What is mindfulness?

There are several definitions for mindfulness but perhaps the easiest one to understand is that it means paying attention or noticing in a specific way. Jon Kabat-Zinn the founder of Mindfulness describes it :-

“Paying attention in a particular way; on purpose, in the present moment.”

I have often suggested that the past affects the present but it doesn’t have to dictate our future. I am fond of saying:

“You only have this moment, and this moment is now”.

Let it slip away and it is gone forever. We are all guilty of wishing our lives away but to look back and realise we have waited our whole lives for something only to look back and see that we have wasted each day wishing it away. Instead it is about ‘being’ in every day. Whether that is mowing the lawn or hanging out the washing. And if we can be fully present whilst doing so, fully aware, we create instead meaning to what we do, we become mindful, noticing things in a way that perhaps we have never done before.

 

How mindfulness can help

Mindfulness becomes a tool for us to learn to tolerate our feelings and not just push them away, so that even if the feelings are painful or difficult, we can learn to accept them by being fully mindful, and we learn that we can in fact manage the feelings better by allowing ourselves to fully experience them.

Physically and emotionally pain is interesting, because most of us just want it gone. But by fully experiencing the pain, by becoming more aware, we can experience a release of tension. In other words by allowing pain to be really felt, allows it to take on a different hue. And that is an interesting way to look at it, to actually give the pain a colour and see how over time it changes.

Mindfulness is very similar in certain aspects as to how I teach the Alexander Technique. By noticing things you have a chance to see, feel and think about them differently. Not to try to change them but instead to be fully aware. Something strange then happens; by noticing – changes happen. It is as if by noticing something and thinking about it, something begins to shift.

 

How you can be mindful

This is an ongoing process, it is something that we need to practice and the more we practice the more we notice. It is about being open and curious, to train your mind, to be still or to quieten your thoughts when you want to, as if you could change channels or turn up or down the volume.
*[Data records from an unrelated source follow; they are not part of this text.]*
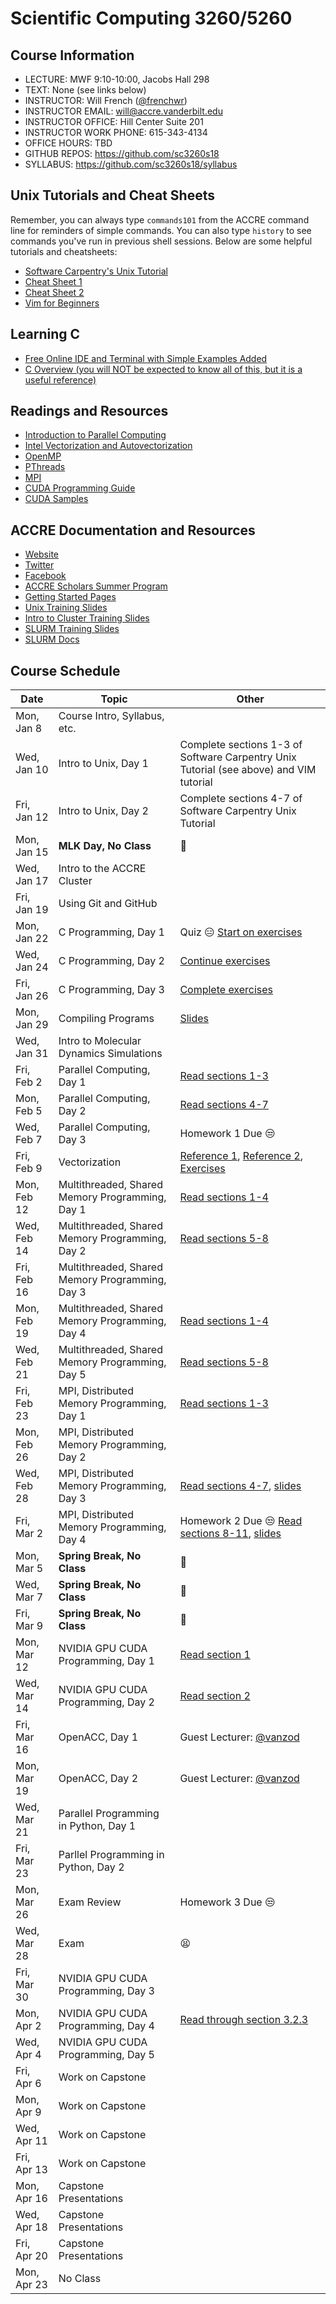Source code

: # Scientific Computing 3260/5260

## Course Information

* LECTURE: MWF 9:10-10:00, Jacobs Hall 298
* TEXT: None (see links below)
* INSTRUCTOR: Will French ([@frenchwr](https://www.github.com/frenchwr)) 
* INSTRUCTOR EMAIL: will@accre.vanderbilt.edu
* INSTRUCTOR OFFICE: Hill Center Suite 201
* INSTRUCTOR WORK PHONE: 615-343-4134
* OFFICE HOURS: TBD
* GITHUB REPOS: <https://github.com/sc3260s18>
* SYLLABUS: <https://github.com/sc3260s18/syllabus>

## Unix Tutorials and Cheat Sheets

Remember, you can always type ```commands101``` from the ACCRE command line for reminders of simple commands. You can also type ```history``` to see commands you've run in previous shell sessions. Below are some helpful tutorials and cheatsheets:

* [Software Carpentry's Unix Tutorial](http://swcarpentry.github.io/shell-novice/)
* [Cheat Sheet 1](http://cheatsheetworld.com/programming/unix-linux-cheat-sheet/)
* [Cheat Sheet 2](http://www.rain.org/~mkummel/unix.html)
* [Vim for Beginners](https://computers.tutsplus.com/tutorials/vim-for-beginners--cms-21118)

## Learning C

* [Free Online IDE and Terminal with Simple Examples Added](https://goo.gl/7IFXQQ)
* [C Overview (you will NOT be expected to know all of this, but it is a useful reference)](https://www.tutorialspoint.com/cprogramming/c_quick_guide.htm)

## Readings and Resources

* [Introduction to Parallel Computing](https://computing.llnl.gov/tutorials/parallel_comp/)
* [Intel Vectorization and Autovectorization](https://d3f8ykwhia686p.cloudfront.net/1live/intel/CompilerAutovectorizationGuide.pdf)
* [OpenMP](https://computing.llnl.gov/tutorials/openMP/)
* [PThreads](https://computing.llnl.gov/tutorials/pthreads/)
* [MPI](https://computing.llnl.gov/tutorials/mpi/)
* [CUDA Programming Guide](http://docs.nvidia.com/cuda/cuda-c-programming-guide/#axzz3RIOMQW00)
* [CUDA Samples](http://docs.nvidia.com/cuda/cuda-samples/#axzz3VXLfSt6h)

## ACCRE Documentation and Resources

* [Website](http://www.accre.vanderbilt.edu/)
* [Twitter](https://twitter.com/ACCREVandy)
* [Facebook](https://www.facebook.com/accrevandy/)
* [ACCRE Scholars Summer Program](http://www.accre.vanderbilt.edu/?page_id=3063)
* [Getting Started Pages](http://www.accre.vanderbilt.edu/?page_id=303)
* [Unix Training Slides](http://www.accre.vanderbilt.edu/wp-content/uploads/2012/03/NewIntroToUnix.pdf)
* [Intro to Cluster Training Slides](http://www.accre.vanderbilt.edu/wp-content/uploads/2017/06/intro_to_cluster.pdf)
* [SLURM Training Slides](http://www.accre.vanderbilt.edu/wp-content/uploads/2016/08/intro_to_slurm.pdf)
* [SLURM Docs](http://www.accre.vanderbilt.edu/?page_id=2154)

## Course Schedule

**Date** | **Topic** | **Other**
--- | --- | ---
Mon, Jan 8 | Course Intro, Syllabus, etc. | 
Wed, Jan 10 | Intro to Unix, Day 1 | Complete sections 1-3 of Software Carpentry Unix Tutorial (see above) and VIM tutorial
Fri, Jan 12 | Intro to Unix, Day 2 | Complete sections 4-7 of Software Carpentry Unix Tutorial
Mon, Jan 15 | **MLK Day, No Class** | :no_good:
Wed, Jan 17 | Intro to the ACCRE Cluster |
Fri, Jan 19 | Using Git and GitHub |
Mon, Jan 22 | C Programming, Day 1 | Quiz :expressionless: [Start on exercises](https://github.com/sc3260s17/Cprogramming/blob/master/C-Programming-Exercises.pdf)
Wed, Jan 24 | C Programming, Day 2 | [Continue exercises](https://github.com/sc3260s17/Cprogramming/blob/master/C-Programming-Exercises.pdf)
Fri, Jan 26 | C Programming, Day 3 | [Complete exercises](https://github.com/sc3260s17/Cprogramming/blob/master/C-Programming-Exercises.pdf)
Mon, Jan 29 | Compiling Programs | [Slides](http://www.accre.vanderbilt.edu/wp-content/uploads/2017/01/compiling_programs.pdf)
Wed, Jan 31 | Intro to Molecular Dynamics Simulations |
Fri, Feb 2 | Parallel Computing, Day 1 | [Read sections 1-3](https://computing.llnl.gov/tutorials/parallel_comp/)
Mon, Feb 5 | Parallel Computing, Day 2 | [Read sections 4-7](https://computing.llnl.gov/tutorials/parallel_comp/)
Wed, Feb 7 | Parallel Computing, Day 3 | Homework 1 Due :unamused:
Fri, Feb 9 | Vectorization | [Reference 1](http://www.insideloop.io/blog/2014/10/14/arrays-part-iii-vectorization/), [Reference 2](https://d3f8ykwhia686p.cloudfront.net/1live/intel/CompilerAutovectorizationGuide.pdf), [Exercises](https://github.com/sc3260s17/vectorization)
Mon, Feb 12 | Multithreaded, Shared Memory Programming, Day 1 | [Read sections 1-4](https://computing.llnl.gov/tutorials/openMP/)
Wed, Feb 14 | Multithreaded, Shared Memory Programming, Day 2 | [Read sections 5-8](https://computing.llnl.gov/tutorials/openMP/)
Fri, Feb 16 | Multithreaded, Shared Memory Programming, Day 3 |
Mon, Feb 19 | Multithreaded, Shared Memory Programming, Day 4 | [Read sections 1-4](https://computing.llnl.gov/tutorials/pthreads/)
Wed, Feb 21 | Multithreaded, Shared Memory Programming, Day 5 | [Read sections 5-8](https://computing.llnl.gov/tutorials/pthreads/)
Fri, Feb 23 | MPI, Distributed Memory Programming, Day 1 | [Read sections 1-3](https://computing.llnl.gov/tutorials/mpi/)
Mon, Feb 26 | MPI, Distributed Memory Programming, Day 2 |
Wed, Feb 28 | MPI, Distributed Memory Programming, Day 3 | [Read sections 4-7](https://computing.llnl.gov/tutorials/mpi/), [slides](http://www.accre.vanderbilt.edu/wp-content/uploads/2014/12/mpi_02.pdf)
Fri, Mar 2 | MPI, Distributed Memory Programming, Day 4 | Homework 2 Due :unamused: [Read sections 8-11](https://computing.llnl.gov/tutorials/mpi/), [slides](http://www.accre.vanderbilt.edu/wp-content/uploads/2014/12/mpi_03.pdf)
Mon, Mar 5 | **Spring Break, No Class**  | :no_good:
Wed, Mar 7 | **Spring Break, No Class** | :no_good:
Fri, Mar 9 | **Spring Break, No Class** | :no_good:
Mon, Mar 12 | NVIDIA GPU CUDA Programming, Day 1 | [Read section 1](http://docs.nvidia.com/cuda/cuda-c-programming-guide/#axzz3RIOMQW00)
Wed, Mar 14 | NVIDIA GPU CUDA Programming, Day 2 | [Read section 2](http://docs.nvidia.com/cuda/cuda-c-programming-guide/#axzz3RIOMQW00)
Fri, Mar 16 | OpenACC, Day 1 | Guest Lecturer: [@vanzod](https://www.github.com/vanzod)
Mon, Mar 19 | OpenACC, Day 2 | Guest Lecturer: [@vanzod](https://www.github.com/vanzod)
Wed, Mar 21 | Parallel Programming in Python, Day 1 |
Fri, Mar 23 | Parllel Programming in Python, Day 2 |
Mon, Mar 26 | Exam Review | Homework 3 Due :unamused:
Wed, Mar 28 | Exam | :tired_face:
Fri, Mar 30 | NVIDIA GPU CUDA Programming, Day 3 |
Mon, Apr 2 | NVIDIA GPU CUDA Programming, Day 4 | [Read through section 3.2.3](http://docs.nvidia.com/cuda/cuda-c-programming-guide/#axzz3RIOMQW00)
Wed, Apr 4 | NVIDIA GPU CUDA Programming, Day 5 |
Fri, Apr 6 | Work on Capstone |
Mon, Apr 9 | Work on Capstone |
Wed, Apr 11 | Work on Capstone |
Fri, Apr 13 | Work on Capstone |
Mon, Apr 16 | Capstone Presentations |
Wed, Apr 18 | Capstone Presentations |
Fri, Apr 20 | Capstone Presentations |
Mon, Apr 23 | No Class |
You must remember your mind and your thoughts are not always your friend. On occasions your mind gives advice which is not always sound but if we can learn to catch the thoughts and the advice our mind gives we can begin to have a choice, so that it is not about changing our thoughts but changing our relationship to our thoughts. To make things conscious is to have a choice as to whether you want to change or not. It is getting people out of their heads and back into their lives. Our thoughts can distract us from our life, and so you can never be too mindful. We do not want to distract ourselves from our thoughts but instead to notice. Avoiding things does not work in the long run. But by facing them and truly noticing we have an opportunity to create change.

The story below from a training course I was on recently perfectly illustrates this.

A man was told he would be put to death in the morning; he was so distressed that it stopped him from sleeping.

He then remembered to be mindful and was then able to sleep.

He did not know at that moment what would happen in the morning, but at that moment in time, he was alive.

So be the player in your own life; inch yourself into a different mindset and allow yourself to fully experience your life in the here and now.

 

Formal mindfulness practices

As well as practising mindfulness in daily life, it can be helpful to set aside time for a more formal mindfulness practice.

Several practices can help create a new awareness of body sensations, thoughts and feelings. They include:

  • meditation – participants sit silently and pay attention to the sensations of breathing or other regions of the body, bringing the attention back whenever the mind wanders
  • yoga – participants often move through a series of postures that stretch and flex the body, with emphasis on awareness of the breath
  • tai-chi – participants perform a series of slow movements, with emphasis on awareness of breathing
  • Alexander technique – a taught life-long self-help method concerned with quality of movement. The Technique works by helping you to identify and prevent the harmful postural habits that may be the cause of stress and pain. You will learn to release tension and rediscover balance of mind and body.

Mindfulness is something that needs practicing, I can help people begin to understand the process and show how it can be experienced to allow a sense of peace and contentment.